Task brief
The answer is the first line of the listing and every line after it through the one containing "Assigned risk plans.](#4822020---assigned-risk-plans)", exact, with pictures removed.

Material shown
···

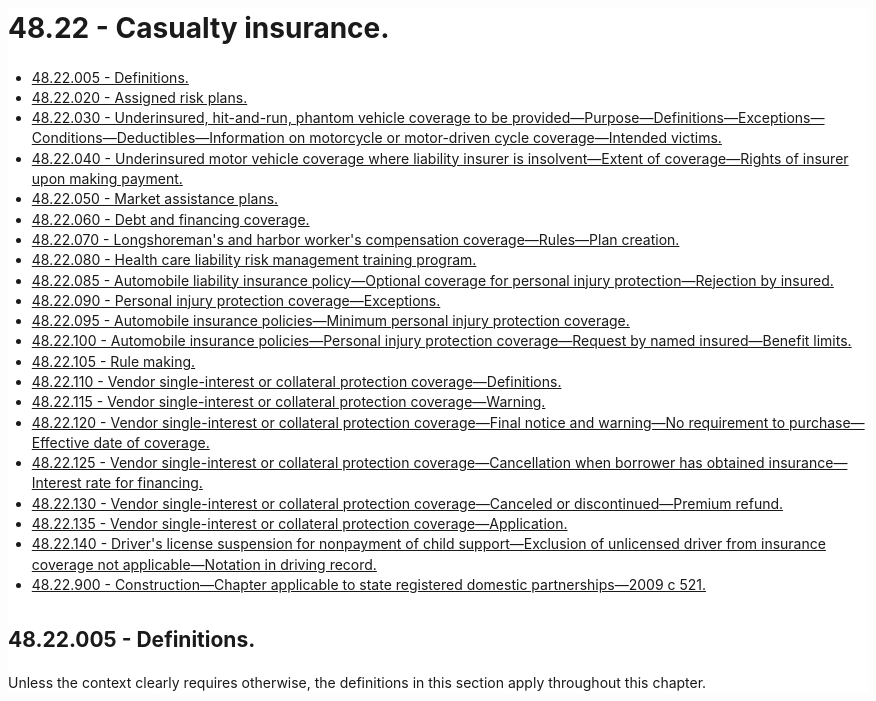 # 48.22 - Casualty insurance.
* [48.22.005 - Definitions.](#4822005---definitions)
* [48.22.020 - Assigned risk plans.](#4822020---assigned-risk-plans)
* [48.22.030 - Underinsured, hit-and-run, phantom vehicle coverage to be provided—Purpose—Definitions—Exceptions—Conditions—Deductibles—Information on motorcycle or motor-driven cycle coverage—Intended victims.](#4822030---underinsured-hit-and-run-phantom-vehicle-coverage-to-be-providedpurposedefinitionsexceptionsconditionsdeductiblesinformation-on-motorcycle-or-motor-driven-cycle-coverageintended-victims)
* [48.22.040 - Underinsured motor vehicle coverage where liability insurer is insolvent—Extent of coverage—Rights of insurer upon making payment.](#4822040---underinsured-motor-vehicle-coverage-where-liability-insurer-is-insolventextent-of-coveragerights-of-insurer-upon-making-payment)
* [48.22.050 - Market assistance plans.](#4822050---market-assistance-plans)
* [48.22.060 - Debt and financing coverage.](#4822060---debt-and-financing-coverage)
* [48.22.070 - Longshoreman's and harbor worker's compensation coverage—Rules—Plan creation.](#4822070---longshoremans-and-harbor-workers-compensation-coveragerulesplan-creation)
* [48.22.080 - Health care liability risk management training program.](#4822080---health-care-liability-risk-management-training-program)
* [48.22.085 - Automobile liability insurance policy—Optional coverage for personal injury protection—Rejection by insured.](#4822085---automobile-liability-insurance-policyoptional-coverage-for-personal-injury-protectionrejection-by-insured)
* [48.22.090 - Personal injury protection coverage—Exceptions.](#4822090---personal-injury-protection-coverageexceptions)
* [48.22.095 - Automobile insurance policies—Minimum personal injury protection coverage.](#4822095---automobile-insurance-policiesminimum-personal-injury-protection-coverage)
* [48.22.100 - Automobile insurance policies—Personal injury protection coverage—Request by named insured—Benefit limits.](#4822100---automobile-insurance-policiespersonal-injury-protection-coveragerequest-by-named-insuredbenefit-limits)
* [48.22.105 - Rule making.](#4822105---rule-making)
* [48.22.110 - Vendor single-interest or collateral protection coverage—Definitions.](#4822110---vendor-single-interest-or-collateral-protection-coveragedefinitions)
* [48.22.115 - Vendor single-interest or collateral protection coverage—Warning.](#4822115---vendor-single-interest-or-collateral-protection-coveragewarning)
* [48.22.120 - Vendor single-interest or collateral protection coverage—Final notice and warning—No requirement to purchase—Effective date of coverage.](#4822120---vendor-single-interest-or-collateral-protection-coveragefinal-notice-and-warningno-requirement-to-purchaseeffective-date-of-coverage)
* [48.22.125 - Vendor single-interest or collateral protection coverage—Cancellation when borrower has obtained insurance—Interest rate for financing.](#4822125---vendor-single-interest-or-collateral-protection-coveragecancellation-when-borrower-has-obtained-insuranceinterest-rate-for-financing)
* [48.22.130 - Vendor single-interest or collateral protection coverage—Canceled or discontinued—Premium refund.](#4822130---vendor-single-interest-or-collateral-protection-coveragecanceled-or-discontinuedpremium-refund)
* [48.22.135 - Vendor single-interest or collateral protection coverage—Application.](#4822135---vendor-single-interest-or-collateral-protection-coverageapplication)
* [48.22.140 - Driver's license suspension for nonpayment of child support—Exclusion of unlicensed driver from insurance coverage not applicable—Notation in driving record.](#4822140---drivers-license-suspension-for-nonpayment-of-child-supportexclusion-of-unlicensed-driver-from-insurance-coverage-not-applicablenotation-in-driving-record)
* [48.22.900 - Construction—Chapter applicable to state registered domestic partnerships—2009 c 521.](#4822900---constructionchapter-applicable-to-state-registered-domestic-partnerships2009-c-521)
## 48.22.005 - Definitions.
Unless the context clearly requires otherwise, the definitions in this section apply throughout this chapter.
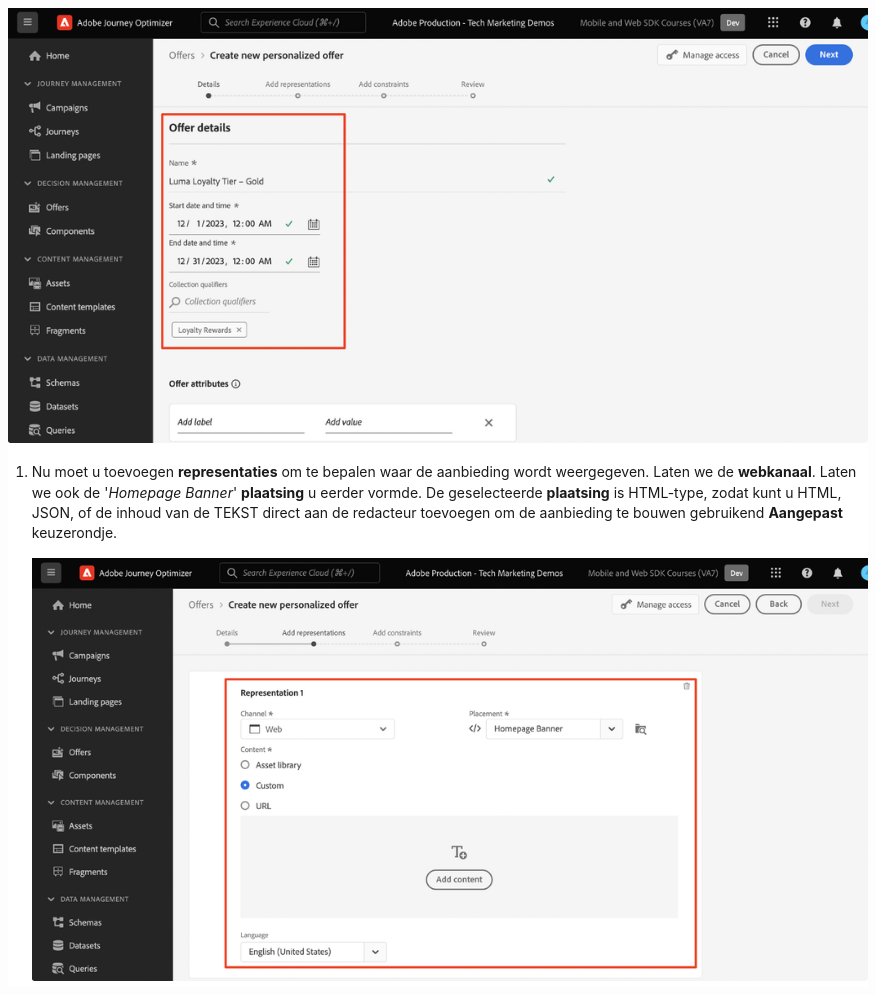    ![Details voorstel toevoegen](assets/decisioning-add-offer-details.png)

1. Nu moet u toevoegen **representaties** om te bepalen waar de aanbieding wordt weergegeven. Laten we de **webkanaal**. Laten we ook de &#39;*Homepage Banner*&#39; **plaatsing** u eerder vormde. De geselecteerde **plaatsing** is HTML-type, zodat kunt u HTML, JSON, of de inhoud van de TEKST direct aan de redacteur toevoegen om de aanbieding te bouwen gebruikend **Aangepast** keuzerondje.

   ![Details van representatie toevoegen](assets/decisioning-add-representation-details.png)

···

Solution below
 # 48.22 - Casualty insurance.
* [48.22.005 - Definitions.](#4822005---definitions)
* [48.22.020 - Assigned risk plans.](#4822020---assigned-risk-plans)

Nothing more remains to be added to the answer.